Zanger Tom Chaplin heeft een heerlijke warme stem waarmee hij zich elf nummers lang voornamelijk afvraagt hoe het zou zijn om herenigd te worden met zijn grote liefde (“Will I ever see you again and lie in your heart of hearts?”, Untitled 1). Wat vooral opvalt, is de overtuiging waarmee hij dat doet. Als het in dit leven niet zo mag zijn, dan toch hopelijk wel in het hiernamaals. Pathetisch? Valt reuze mee. Als je naar de teksten kijkt, is het best raar dat het album niet melancholisch klinkt. Eerder wordt er bij het aanbreken van de lente nog eenmaal omgekeken naar de voorbijgeraasde winter. Nog eenmaal neemt Chaplin je mee naar die heerlijke jeugdherinnering. Het is niet zwelgen in verdriet, maar genieten van de dag.
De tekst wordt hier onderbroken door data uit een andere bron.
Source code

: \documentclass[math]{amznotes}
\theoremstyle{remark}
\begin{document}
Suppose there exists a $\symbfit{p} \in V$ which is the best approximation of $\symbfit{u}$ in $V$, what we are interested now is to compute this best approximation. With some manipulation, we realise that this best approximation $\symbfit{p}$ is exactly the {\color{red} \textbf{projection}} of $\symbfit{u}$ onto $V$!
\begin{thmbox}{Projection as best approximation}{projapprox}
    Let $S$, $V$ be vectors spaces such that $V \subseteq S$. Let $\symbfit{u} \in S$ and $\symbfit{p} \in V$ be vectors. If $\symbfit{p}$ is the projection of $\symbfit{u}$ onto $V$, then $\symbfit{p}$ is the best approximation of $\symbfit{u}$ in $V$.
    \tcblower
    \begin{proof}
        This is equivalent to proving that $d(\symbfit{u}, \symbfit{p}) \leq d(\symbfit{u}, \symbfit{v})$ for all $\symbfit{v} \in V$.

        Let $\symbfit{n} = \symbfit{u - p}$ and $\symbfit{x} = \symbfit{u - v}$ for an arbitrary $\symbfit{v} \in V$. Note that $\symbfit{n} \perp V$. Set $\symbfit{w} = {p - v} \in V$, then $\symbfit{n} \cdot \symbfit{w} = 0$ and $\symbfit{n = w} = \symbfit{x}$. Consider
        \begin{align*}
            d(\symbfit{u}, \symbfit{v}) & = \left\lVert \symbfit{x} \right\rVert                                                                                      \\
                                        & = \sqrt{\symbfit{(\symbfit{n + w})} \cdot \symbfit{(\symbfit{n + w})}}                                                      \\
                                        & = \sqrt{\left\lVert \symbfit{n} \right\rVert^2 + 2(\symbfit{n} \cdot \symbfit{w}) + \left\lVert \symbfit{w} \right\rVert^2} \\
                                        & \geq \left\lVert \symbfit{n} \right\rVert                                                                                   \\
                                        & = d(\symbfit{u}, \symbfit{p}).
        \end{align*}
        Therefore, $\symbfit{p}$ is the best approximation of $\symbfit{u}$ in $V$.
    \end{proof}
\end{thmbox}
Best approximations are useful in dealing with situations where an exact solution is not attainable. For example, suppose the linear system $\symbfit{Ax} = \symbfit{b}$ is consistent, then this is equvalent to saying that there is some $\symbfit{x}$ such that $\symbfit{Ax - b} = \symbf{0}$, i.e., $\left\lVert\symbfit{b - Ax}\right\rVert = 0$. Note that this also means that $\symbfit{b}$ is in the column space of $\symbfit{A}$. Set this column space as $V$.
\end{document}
Maar laten we niet vergeten dat Keane ook Tim Rice-Oxley en Richard Hughes is. Laatstgenoemde speelt over het algemeen ingetogen en altijd in dienst van het nummer. Rice-Oxley is de man van de krachtige popmelodieën en weet als geen ander hoe de stem van Chaplin het beste tot zijn recht komt. De drie muzikanten lijken elkaar feilloos aan te voelen.

Allemaal singles

Het knappe van Keane is dat zowel de alternatieve popliefhebber als de Radio 3FM-luisteraar lijkt te zwichten voor hun dromerige pop. Er is op de een of andere manier een brug geslagen tussen verschillende bevolkingsgroepen. Allemaal op eigen kracht bereikt. Deze jongens hebben geen hype nodig, dit zijn echte muzikanten. Eigenlijk zouden bijna alle nummers op Hopes and Fears voor single kunnen doorgaan. Stilletjes hoop ik dat er straks gekozen wordt voor Bedshaped, vooral door het heerlijke synthesizermelodietje in het refrein. Hopes and Fears zit al meer dan een week steevast in mijn stereo en daar zal hij ook nog wel een tijdje blijven.